Nonetheless, the episode proves a good entryway into a topic that’s worthy of pondering with more depth: how organizations use the data of their members, and what is considered out of line.
A vacuum company selling information about your home feels out of line. So, too, it might seem out of line for political candidates to sell their email lists to outside parties, including the very candidates they competed against just a few weeks earlier—but it happens, and it leads to awkward situations.
When someone hands an email address, a phone number, or a physical address to an association or a nonprofit, it’s often given with a certain expectation—that a service will be rendered, that the person might receive marketing or a pitch for donations—and if that’s how the rules are framed, it might feel like a betrayal if you move beyond those rules, or break those expectations.

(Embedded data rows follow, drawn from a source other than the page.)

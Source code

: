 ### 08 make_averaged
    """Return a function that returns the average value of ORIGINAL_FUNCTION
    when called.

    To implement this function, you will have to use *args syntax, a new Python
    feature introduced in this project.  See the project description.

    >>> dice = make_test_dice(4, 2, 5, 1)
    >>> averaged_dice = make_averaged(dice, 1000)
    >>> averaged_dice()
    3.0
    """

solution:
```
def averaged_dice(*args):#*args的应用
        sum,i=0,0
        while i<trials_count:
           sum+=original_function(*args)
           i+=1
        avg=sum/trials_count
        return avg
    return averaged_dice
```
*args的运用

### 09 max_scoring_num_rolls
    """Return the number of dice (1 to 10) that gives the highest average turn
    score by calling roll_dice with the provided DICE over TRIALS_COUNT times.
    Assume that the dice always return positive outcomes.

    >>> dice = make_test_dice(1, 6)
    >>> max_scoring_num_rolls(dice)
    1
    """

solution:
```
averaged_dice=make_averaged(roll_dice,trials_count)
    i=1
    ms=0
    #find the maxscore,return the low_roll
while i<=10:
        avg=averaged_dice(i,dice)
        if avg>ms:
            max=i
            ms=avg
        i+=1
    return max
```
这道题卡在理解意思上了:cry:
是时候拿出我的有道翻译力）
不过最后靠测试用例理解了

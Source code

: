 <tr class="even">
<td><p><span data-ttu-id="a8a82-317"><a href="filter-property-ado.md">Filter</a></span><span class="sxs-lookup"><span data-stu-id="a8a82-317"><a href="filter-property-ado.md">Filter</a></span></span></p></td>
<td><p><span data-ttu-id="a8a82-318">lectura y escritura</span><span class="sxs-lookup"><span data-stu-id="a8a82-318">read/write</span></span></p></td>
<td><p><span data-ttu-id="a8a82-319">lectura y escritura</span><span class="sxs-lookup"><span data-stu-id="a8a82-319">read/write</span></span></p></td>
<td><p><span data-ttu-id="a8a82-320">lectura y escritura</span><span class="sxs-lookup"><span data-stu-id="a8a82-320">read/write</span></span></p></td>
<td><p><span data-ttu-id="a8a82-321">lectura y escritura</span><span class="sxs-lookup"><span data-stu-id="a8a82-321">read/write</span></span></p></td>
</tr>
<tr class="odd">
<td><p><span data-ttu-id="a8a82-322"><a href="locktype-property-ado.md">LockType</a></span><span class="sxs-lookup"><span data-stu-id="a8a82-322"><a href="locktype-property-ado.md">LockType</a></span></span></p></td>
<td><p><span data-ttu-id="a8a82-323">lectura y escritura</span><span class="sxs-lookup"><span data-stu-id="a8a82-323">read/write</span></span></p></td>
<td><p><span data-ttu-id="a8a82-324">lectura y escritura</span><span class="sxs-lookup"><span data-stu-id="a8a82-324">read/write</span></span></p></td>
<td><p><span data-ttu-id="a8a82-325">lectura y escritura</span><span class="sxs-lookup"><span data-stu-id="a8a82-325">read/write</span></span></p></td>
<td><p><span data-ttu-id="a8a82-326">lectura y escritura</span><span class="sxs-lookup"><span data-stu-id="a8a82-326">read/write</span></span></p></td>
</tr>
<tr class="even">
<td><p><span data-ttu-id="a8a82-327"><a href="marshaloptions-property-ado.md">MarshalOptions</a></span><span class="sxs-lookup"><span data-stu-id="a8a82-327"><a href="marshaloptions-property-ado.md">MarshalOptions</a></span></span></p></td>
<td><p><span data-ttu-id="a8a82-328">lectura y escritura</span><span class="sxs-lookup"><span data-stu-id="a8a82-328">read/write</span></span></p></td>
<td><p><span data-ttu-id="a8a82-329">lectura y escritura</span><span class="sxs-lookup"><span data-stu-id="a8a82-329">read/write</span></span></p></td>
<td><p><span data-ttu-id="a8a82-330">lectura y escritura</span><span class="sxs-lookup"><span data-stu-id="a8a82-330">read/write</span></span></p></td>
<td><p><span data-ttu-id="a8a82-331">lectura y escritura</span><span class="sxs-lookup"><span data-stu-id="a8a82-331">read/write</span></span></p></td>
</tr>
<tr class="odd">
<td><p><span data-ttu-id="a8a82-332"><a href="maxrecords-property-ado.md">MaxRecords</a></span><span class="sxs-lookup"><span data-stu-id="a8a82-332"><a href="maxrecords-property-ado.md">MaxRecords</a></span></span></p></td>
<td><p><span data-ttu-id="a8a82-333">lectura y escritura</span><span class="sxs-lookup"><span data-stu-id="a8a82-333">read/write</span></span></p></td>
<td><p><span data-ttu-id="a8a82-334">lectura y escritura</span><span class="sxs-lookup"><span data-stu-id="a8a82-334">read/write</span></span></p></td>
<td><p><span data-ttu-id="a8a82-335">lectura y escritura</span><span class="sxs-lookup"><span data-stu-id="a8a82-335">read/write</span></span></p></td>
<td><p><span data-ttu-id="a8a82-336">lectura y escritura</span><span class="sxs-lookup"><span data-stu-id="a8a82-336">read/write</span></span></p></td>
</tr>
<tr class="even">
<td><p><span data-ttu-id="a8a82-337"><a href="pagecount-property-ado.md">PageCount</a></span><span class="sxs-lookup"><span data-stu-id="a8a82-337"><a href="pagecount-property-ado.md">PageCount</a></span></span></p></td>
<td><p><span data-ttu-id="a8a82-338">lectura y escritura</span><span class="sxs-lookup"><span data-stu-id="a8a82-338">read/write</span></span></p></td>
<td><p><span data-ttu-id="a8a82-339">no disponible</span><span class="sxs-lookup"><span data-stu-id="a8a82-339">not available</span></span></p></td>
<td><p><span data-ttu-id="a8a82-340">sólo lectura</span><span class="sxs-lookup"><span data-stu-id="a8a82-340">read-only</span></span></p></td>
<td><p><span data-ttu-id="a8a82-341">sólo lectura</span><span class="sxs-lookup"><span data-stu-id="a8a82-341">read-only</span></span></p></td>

Granted, laws such as the U.S. CAN-SPAM Act of 2003 or Canada’s Anti-Spam Law set rules of the road for how we use data in certain contexts. But they only go so far. And while things like privacy policies and end-user license agreements can help define the path, they have basically the opposite problem: The level of specificity is so high that your most dedicated users will ignore most of the salient points.
That’s why, as I pointed out in a 2014 blog post, users are often more willing to say that they want privacy than they are to take steps to keep it. It’s not that they changed their minds; it’s that their resolve has been beaten down to the point where they’ve accepted it, even if they don’t exactly like it.
But, as the iRobot controversy shows, there are still limits to how far the public is willing to go in the name of a product—even something as cool as a robot vacuum.
Acquiring Data the Right Way
One thing I covered recently that I think really speaks to this point is how the American Association for the Advancement of Science is adding a paywall for the daily news site associated with its Science magazine but, as part of its initial experiment, readers are “paying” for access with data—first an email address and, later, with more demographic information.
It’s just a test for now, but it puts AAAS in a position where it’s setting an expectation with readers on how their data will be accessed and shared: If they want more stories, they have to offer more data. If they don’t want to offer more data, the stream of stories stops. Fair trade.
Odds are that far fewer will complain about this test than the recent hubbub with iRobot, because neither the acquisition of the data nor how that data will be used in the long run feels out of left field.
There’s a right way and a wrong way to acquire data, and there’s a right way and a wrong way to use the information you acquire.
The public has been burned by bad actors who push the edges of data ethics. Setting expectations the right way might just become a competitive advantage someday.